Activity:
Read the records beneath this task and copy every line that contains the string "exists".

#### Given entries

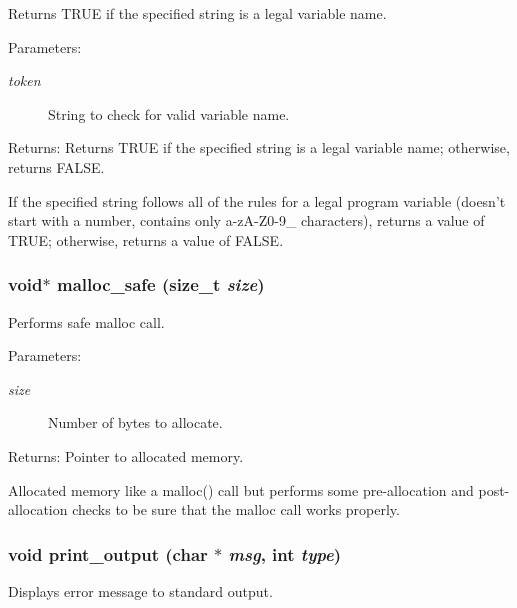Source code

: Returns TRUE if the specified string is a legal variable name.

\begin{Desc}
\item[Parameters:]
\begin{description}
\item[{\em token}]String to check for valid variable name. \end{description}
\end{Desc}
\begin{Desc}
\item[Returns:]Returns TRUE if the specified string is a legal variable name; otherwise, returns FALSE.\end{Desc}
If the specified string follows all of the rules for a legal program variable (doesn't start with a number, contains only a-z\-A-Z0-9\_\- characters), returns a value of TRUE; otherwise, returns a value of FALSE. 
\subsubsection{\setlength{\rightskip}{0pt plus 5cm}void$\ast$ malloc\_\-safe (size\_\-t {\em size})}\label{util_8c_a20}


Performs safe malloc call.

\begin{Desc}
\item[Parameters:]
\begin{description}
\item[{\em size}]Number of bytes to allocate.\end{description}
\end{Desc}
\begin{Desc}
\item[Returns:]Pointer to allocated memory.\end{Desc}
Allocated memory like a malloc() call but performs some pre-allocation and post-allocation checks to be sure that the malloc call works properly. 
\subsubsection{\setlength{\rightskip}{0pt plus 5cm}void print\_\-output (char $\ast$ {\em msg}, int {\em type})}\label{util_8c_a7}


Displays error message to standard output.

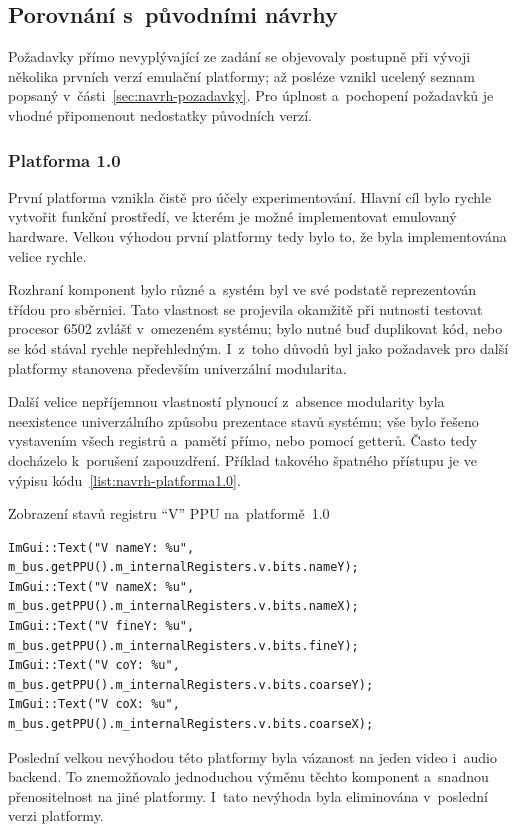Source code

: \subsection{Porovnání s~původními návrhy}
Požadavky přímo nevyplývající ze zadání se objevovaly postupně při vývoji několika prvních verzí emulační platformy; až posléze vznikl ucelený seznam popsaný v~části~\ref{sec:navrh-pozadavky}. Pro úplnost a~pochopení požadavků je vhodné připomenout nedostatky původních verzí.

\subsubsection{Platforma 1.0}
První platforma vznikla čistě pro účely experimentování. Hlavní cíl bylo rychle vytvořit funkční prostředí, ve kterém je možné implementovat emulovaný hardware. Velkou výhodou první platformy tedy bylo to, že byla implementována velice rychle.

Rozhraní komponent bylo různé a~systém byl ve své podstatě reprezentován třídou pro sběrnici. Tato vlastnost se projevila okamžitě při nutnosti testovat procesor 6502 zvlášť v~omezeném systému; bylo nutné buď duplikovat kód, nebo se kód stával rychle nepřehledným. I~z~toho důvodů byl jako požadavek pro další platformy stanovena především univerzální modularita.

Další velice nepříjemnou vlastností plynoucí z~absence modularity byla neexistence univerzálního způsobu prezentace stavů systému; vše bylo řešeno vystavením všech registrů a~pamětí přímo, nebo pomocí getterů. Často tedy docházelo k~porušení zapouzdření. Příklad takového špatného přístupu je ve výpisu kódu~\ref{list:navrh-platforma1.0}.

\begin{listing}
	\caption{Zobrazení stavů registru \enquote{V} PPU na~platformě~1.0}
	\label{list:navrh-platforma1.0}
	\begin{verbatim}
ImGui::Text("V nameY: %u", m_bus.getPPU().m_internalRegisters.v.bits.nameY);
ImGui::Text("V nameX: %u", m_bus.getPPU().m_internalRegisters.v.bits.nameX);
ImGui::Text("V fineY: %u", m_bus.getPPU().m_internalRegisters.v.bits.fineY);
ImGui::Text("V coY: %u",   m_bus.getPPU().m_internalRegisters.v.bits.coarseY);
ImGui::Text("V coX: %u",   m_bus.getPPU().m_internalRegisters.v.bits.coarseX);
	\end{verbatim}
\end{listing}

Poslední velkou nevýhodou této platformy byla vázanost na jeden video i~audio backend. To znemožňovalo jednoduchou výměnu těchto komponent a~snadnou přenositelnost na jiné platformy. I~tato nevýhoda byla eliminována v~poslední verzi platformy.

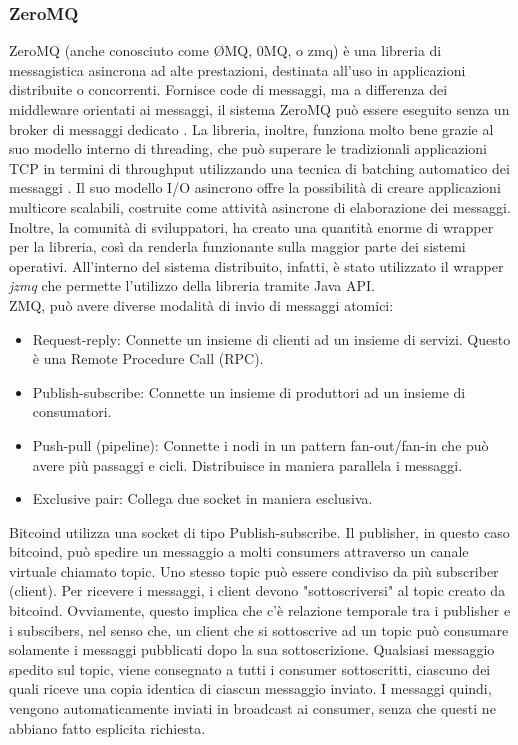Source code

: \subsubsection{ZeroMQ}
\label{sec:ZMQ}
ZeroMQ (anche conosciuto come ØMQ, 0MQ, o zmq) è una libreria di messagistica asincrona ad alte prestazioni, destinata all'uso in applicazioni distribuite o concorrenti. Fornisce code di messaggi, ma a differenza dei middleware orientati ai messaggi, il sistema ZeroMQ può essere eseguito senza un broker di messaggi dedicato \cite{wiki:ZMQ}. La libreria, inoltre, funziona molto bene grazie al suo modello interno di threading, che può superare le tradizionali applicazioni TCP in termini di throughput utilizzando una tecnica di batching automatico dei messaggi \cite{ZMQ-throughput}. Il suo modello I/O asincrono offre la possibilità di creare applicazioni multicore scalabili, costruite come attività asincrone di elaborazione dei messaggi. Inoltre, la comunità di sviluppatori, ha creato una quantità enorme di wrapper per la libreria, così da renderla funzionante sulla maggior parte dei sistemi operativi. All'interno del sistema distribuito, infatti, è stato utilizzato il wrapper \textit{jzmq} che permette l'utilizzo della libreria tramite Java API. 
\\ZMQ, può avere diverse modalità di invio di messaggi atomici:
\begin{itemize}
\item Request-reply: Connette un insieme di clienti ad un insieme di servizi. Questo è una Remote Procedure Call (RPC).
\item Publish-subscribe: Connette un insieme di produttori ad un insieme di consumatori.
\item Push-pull (pipeline): Connette i nodi in un pattern fan-out/fan-in che può avere più passaggi e cicli. Distribuisce in maniera parallela i messaggi.
\item Exclusive pair: Collega due socket in maniera esclusiva.
\end{itemize}
Bitcoind utilizza una socket di tipo Publish-subscribe. Il publisher, in questo caso bitcoind, può spedire un messaggio a molti consumers attraverso un canale virtuale chiamato topic. Uno stesso topic può essere condiviso da più subscriber (client). Per ricevere i messaggi, i client devono "sottoscriversi" al topic creato da bitcoind. Ovviamente, questo implica che c'è relazione temporale tra i publisher e i subscibers, nel senso che, un client che si sottoscrive ad un topic può consumare solamente i messaggi pubblicati dopo la sua sottoscrizione.  Qualsiasi messaggio spedito sul topic, viene consegnato a tutti i consumer sottoscritti, ciascuno dei quali riceve una copia identica di ciascun messaggio inviato. I messaggi quindi, vengono automaticamente inviati in broadcast ai consumer, senza che questi ne abbiano fatto esplicita richiesta.
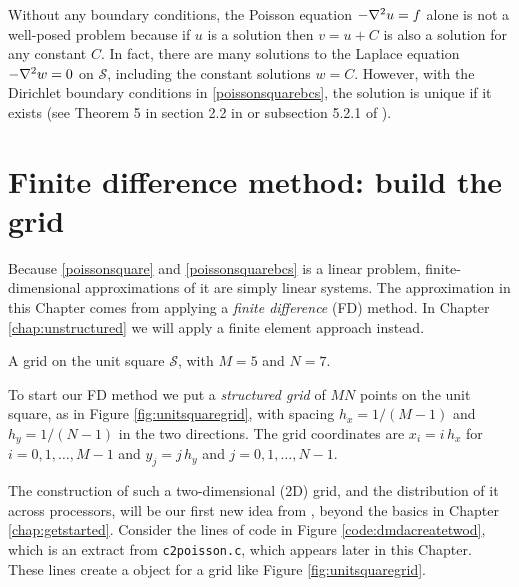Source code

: Without any boundary conditions, the Poisson equation $-\nabla^2 u = f$ alone is not a well-posed problem because if $u$ is a solution then $v=u+C$ is also a solution for any constant $C$.  In fact, there are many solutions to the Laplace equation $-\nabla^2 w = 0$ on $\mathcal{S}$, including the constant solutions $w=C$.  However, with the Dirichlet boundary conditions in \eqref{poissonsquarebcs}, the solution is unique if it exists (see Theorem 5 in section 2.2 in \citep{Evans} or subsection 5.2.1 of \citep{Ockendonetal2003}).


\section{Finite difference method: build the grid}

Because \eqref{poissonsquare} and \eqref{poissonsquarebcs} is a linear problem, finite-dimensional approximations of it are simply linear systems.  The approximation in this Chapter comes from applying a \emph{finite difference} (FD) method.  In Chapter \ref{chap:unstructured} we will apply a finite element approach instead.

\begin{marginfigure}
\caption{A grid on the unit square $\mathcal{S}$, with $M=5$ and $N=7$.}
\label{fig:unitsquaregrid}
\end{marginfigure}

To start our FD method we put a \emph{structured grid} of $MN$ points on the unit square, as in Figure \ref{fig:unitsquaregrid}, with spacing $h_x=1/(M-1)$ and $h_y=1/(N-1)$ in the two directions.  The grid coordinates are $x_i = i\, h_x$ for $i = 0,1,\dots,M-1$ and $y_j = j\, h_y$ and $j=0,1,\dots,N-1$.

The construction of such a two-dimensional (2D) grid, and the distribution of it across processors, will be our first new idea from \PETSc, beyond the basics in Chapter \ref{chap:getstarted}.  Consider the lines of code in Figure \ref{code:dmdacreatetwod}, which is an extract from \texttt{c2poisson.c}, which appears later in this Chapter.  These lines create a \PETSc \pDM object for a grid like Figure \ref{fig:unitsquaregrid}.

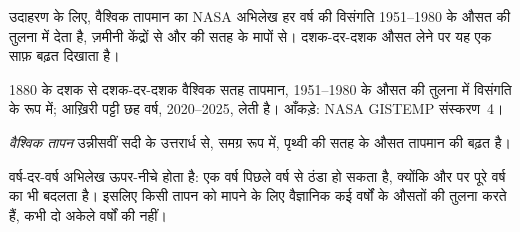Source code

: उदाहरण के लिए, वैश्विक तापमान का NASA अभिलेख हर वर्ष की विसंगति 1951--1980 के औसत की
तुलना में देता है, ज़मीनी केंद्रों से और  की सतह के मापों से। दशक-दर-दशक औसत
लेने पर यह एक साफ़ बढ़त दिखाता
है।

\begin{omfigure}

{\small 1880 के दशक से दशक-दर-दशक वैश्विक सतह तापमान, 1951--1980 के औसत की तुलना
में विसंगति के रूप में; आख़िरी पट्टी छह वर्ष, 2020--2025, लेती है। आँकड़े: NASA
GISTEMP संस्करण~4।}
\label{fig:g9:climate-past-and-present:decades}
\end{omfigure}

\begin{definition}[वैश्विक तापन]\label{def:g9:climate-past-and-present:global-warming}
\emph{वैश्विक तापन} उन्नीसवीं सदी के उत्तरार्ध से, समग्र रूप में,
पृथ्वी की सतह के औसत तापमान की बढ़त
है।
\end{definition}

वर्ष-दर-वर्ष अभिलेख ऊपर-नीचे होता है: एक वर्ष पिछले वर्ष से ठंडा हो सकता है, क्योंकि
 और  पर पूरे वर्ष का  भी बदलता है। इसलिए किसी तापन को मापने के
लिए वैज्ञानिक कई वर्षों के औसतों की तुलना करते हैं, कभी दो अकेले वर्षों की
नहीं।

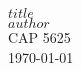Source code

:\begin{titlepage}
    \begin{center}
      \textbf{\Huge $title$}\\[1cm]
      \Large $author$\\[1.25cm]
      \normalsize CAP 5625\\[0.75cm]
      \today
    \end{center}
\end{titlepage}
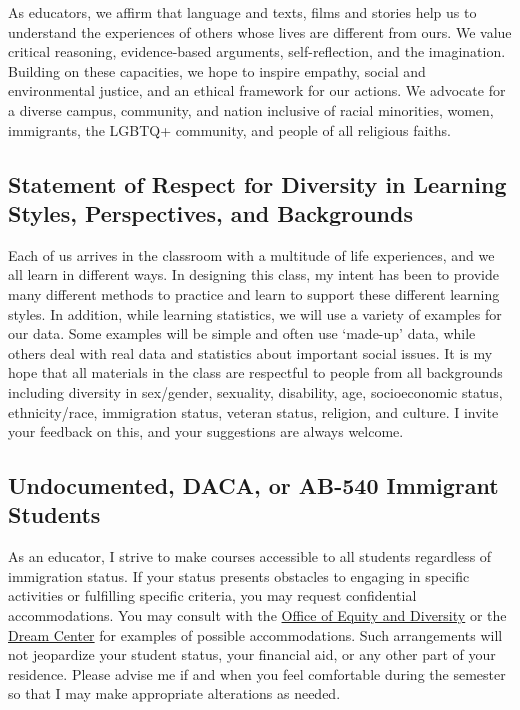 \documentclass[11pt,]{article}
\begin{document}
As educators, we affirm that language and texts, films and stories help
us to understand the experiences of others whose lives are different
from ours. We value critical reasoning, evidence-based arguments,
self-reflection, and the imagination. Building on these capacities, we
hope to inspire empathy, social and environmental justice, and an
ethical framework for our actions. We advocate for a diverse campus,
community, and nation inclusive of racial minorities, women, immigrants,
the LGBTQ+ community, and people of all religious faiths.

\hypertarget{statement-of-respect-for-diversity-in-learning-styles-perspectives-and-backgrounds}{%
\subsection{Statement of Respect for Diversity in Learning Styles,
Perspectives, and
Backgrounds}\label{statement-of-respect-for-diversity-in-learning-styles-perspectives-and-backgrounds}}

Each of us arrives in the classroom with a multitude of life
experiences, and we all learn in different ways. In designing this
class, my intent has been to provide many different methods to practice
and learn to support these different learning styles. In addition, while
learning statistics, we will use a variety of examples for our data.
Some examples will be simple and often use `made-up' data, while others
deal with real data and statistics about important social issues. It is
my hope that all materials in the class are respectful to people from
all backgrounds including diversity in sex/gender, sexuality,
disability, age, socioeconomic status, ethnicity/race, immigration
status, veteran status, religion, and culture. I invite your feedback on
this, and your suggestions are always welcome.

\hypertarget{undocumented-daca-or-ab-540-immigrant-students}{%
\subsection{Undocumented, DACA, or AB-540 Immigrant
Students}\label{undocumented-daca-or-ab-540-immigrant-students}}

As an educator, I strive to make courses accessible to all students
regardless of immigration status. If your status presents obstacles to
engaging in specific activities or fulfilling specific criteria, you may
request confidential accommodations. You may consult with the
\href{https://www.csuchico.edu/diversity/}{Office of Equity and
Diversity} or the \href{https://www.csuchico.edu/dreamcenter/}{Dream
Center} for examples of possible accommodations. Such arrangements will
not jeopardize your student status, your financial aid, or any other
part of your residence. Please advise me if and when you feel
comfortable during the semester so that I may make appropriate
alterations as needed.
\end{document}
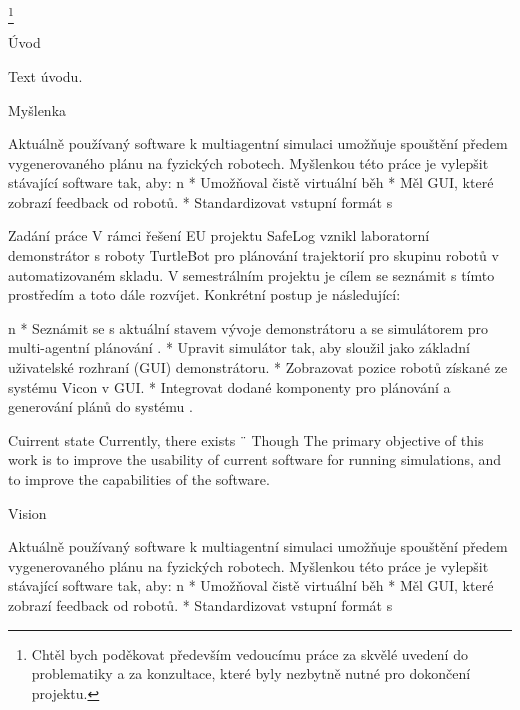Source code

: \thanks {Chtěl bych poděkovat především vedoucímu práce \kulich za skvělé uvedení do problematiky a za konzultace, které byly nezbytně nutné pro dokončení projektu.}
\makefront



\chap Úvod


Text úvodu.

\sec Myšlenka

Aktuálně používaný software k multiagentní simulaci umožňuje spouštění předem vygenerovaného plánu na fyzických robotech. Myšlenkou této práce je vylepšit stávající software tak, aby:
\begitems \style n
    * Umožňoval čistě virtuální běh
    * Měl GUI, které zobrazí feedback od robotů.
    * Standardizovat vstupní formát s \mapfIR
\enditems

\sec Zadání práce
V rámci řešení EU projektu SafeLog vznikl laboratorní demonstrátor s roboty TurtleBot pro plánování trajektorií pro skupinu robotů v automatizovaném skladu. V semestrálním projektu je cílem se seznámit s tímto prostředím a toto dále rozvíjet. Konkrétní postup je následující:


\begitems \style n
    * Seznámit se s aktuální stavem vývoje demonstrátoru a se simulátorem pro multi-agentní plánování \mapfIR.
    * Upravit simulátor tak, aby sloužil jako základní uživatelské rozhraní (GUI) demonstrátoru.
    * Zobrazovat pozice robotů získané ze systému Vicon v GUI.
    * Integrovat dodané komponenty pro plánování a generování plánů do systému .
\enditems

\sec Cuirrent state
Currently, there exists ¨\oldRepo
\sec Though
The primary objective of this work is to improve the usability of current software for running simulations, and to improve the capabilities of the software.

\sec Vision

Aktuálně používaný software k multiagentní simulaci umožňuje spouštění předem vygenerovaného plánu na fyzických robotech. Myšlenkou této práce je vylepšit stávající software tak, aby:
\begitems \style n
    * Umožňoval čistě virtuální běh
    * Měl GUI, které zobrazí feedback od robotů.
    * Standardizovat vstupní formát s \mapfIR
\enditems




\bye
\endtt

########

Finished exercise:
: Without any boundary conditions, the Poisson equation $-\nabla^2 u = f$ alone is not a well-posed problem because if $u$ is a solution then $v=u+C$ is also a solution for any constant $C$.  In fact, there are many solutions to the Laplace equation $-\nabla^2 w = 0$ on $\mathcal{S}$, including the constant solutions $w=C$.  However, with the Dirichlet boundary conditions in \eqref{poissonsquarebcs}, the solution is unique if it exists (see Theorem 5 in section 2.2 in \citep{Evans} or subsection 5.2.1 of \citep{Ockendonetal2003}).
Currently, there exists ¨\oldRepo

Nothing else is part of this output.